O que marca a narrativa de Voluntário é a
relação dominador versus dominado, o primeiro representado pelo recrutador
Capitão Fabrício, o segundo representado pelo jovem Pedro, único filho da idosa
viúva Rosa, portanto, " não poderia ser recrutado para a Guerra do
Paraguai", porém, mesmo assim, o foi à força pelo capitão, que, nas
palavras de Inácio Mendes, " não é lá homem para hesitar em se tratando de
maldades" (1893,p.14).
Para marcar ainda mais as relações entre
Literatura e História, neste conto analisado, é importante percebermos como a
na obra a denúncia de um sistema corrupto, que não leva em consideração os
direitos alheios, especialmente citar direitos são de pessoas que pertencem as
classes menos favorecidas.
O destino de Rosa foi perambular pelas ruas
de Santarém, carregando de estigmas da exclusão, denotados nos qualificativos a
ela atribuídos: "pobre tapuia doida" (1803, p.30-31).
Os três termos expõe sua posição de
desvalida, de mestiça e de sem voz, pois a fala do louco é desconsiderada, como
se depreende de considerações de Michael Foucault (1978), n'A História da
Loucura.
A exclusão é demarcada mesmo no discurso
daquele que, aparentemente, questiona o sistema excludente, o narrador, pois em
todo o conto ele faz com os posicionamentos de Pedro e de sua mãe sejam feitos
por meio do discurso indireto, portanto vetando-lhe a palavra: E quando lhe
perguntavam [a Pedro] se não receava o recrutamento dizia com a candura
habitual, que nunca fizera mau a ninguém , e era filho única de mulher viúva
(1893- p.12).
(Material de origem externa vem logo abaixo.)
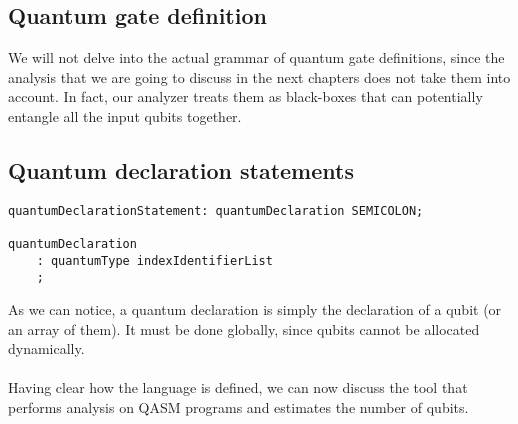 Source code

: \documentclass[12pt,a4paper]{report}
\theoremstyle{definition}
\theoremstyle{definition}
\theoremstyle{definition}
\begin{document}
\subsection{Quantum gate definition}
We will not delve into the actual grammar of quantum gate definitions, since the analysis that we are going to discuss in the next chapters does not take them into account. In fact, our analyzer treats them as black-boxes that can potentially entangle all the input qubits together.


\subsection{Quantum declaration statements}
\begin{lstlisting}
quantumDeclarationStatement: quantumDeclaration SEMICOLON;

quantumDeclaration
    : quantumType indexIdentifierList
    ;
\end{lstlisting}
As we can notice, a quantum declaration is simply the declaration of a qubit (or an array of them). It must be done globally, since qubits cannot be allocated dynamically.\\\\
Having clear how the language is defined, we can now discuss the tool that performs analysis on QASM programs and estimates the number of qubits.
\end{document}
Isso provavelmente se deu por conta da opinião que o narrador
emite acerca dos nativos: os seus pensamentos não se manifestam em palavras por
lhes faltar, a esses pobres tapuios, a expressão comunicativa, atrofiada pelo
silêncio forçado da solidão (1893,p.7).
O narrador do conto possui um
posicionamento ambíguo em relação ao fato narrado.A princípio, narra em 3ª
pessoa, totalmente distanciado dos fatos: " a velha tapuia Rosa já não
podia cuidar da pequena lavoura que lhe deixara o marido. Vivia só co o filho,
que passava o dia na pesca do pirarucu e do peixe-boi (1893, p.3)."Porém,
muitas páginas depois do início do relato, a uma mudança, pos o narrador
identificado como sendo advogado que iria interceder por Pedro , se insere na
narrativa: " estava eu a esse tempo em Santarém, preparando uma viajem a
Itaituba, a serviço da minha advocacia"(1893,p.22). Nessa ocasião, foi
procurado por Rosa, que lhe havia dado guarida em algumas passagens pelo
igarapé de Alenquer. Foi ela que lhe contou a história que ele narrava até
aquele momento do conto. Ante a astúcia das forças " legalistas",
todos os esforços do advogado para soltar Pedro foram em vão, pois ele fora
embarcado antes dos demais " voluntários", o que fez o advogado
pensar que o jovem estava livre de sua " obrigação" com a Pátria.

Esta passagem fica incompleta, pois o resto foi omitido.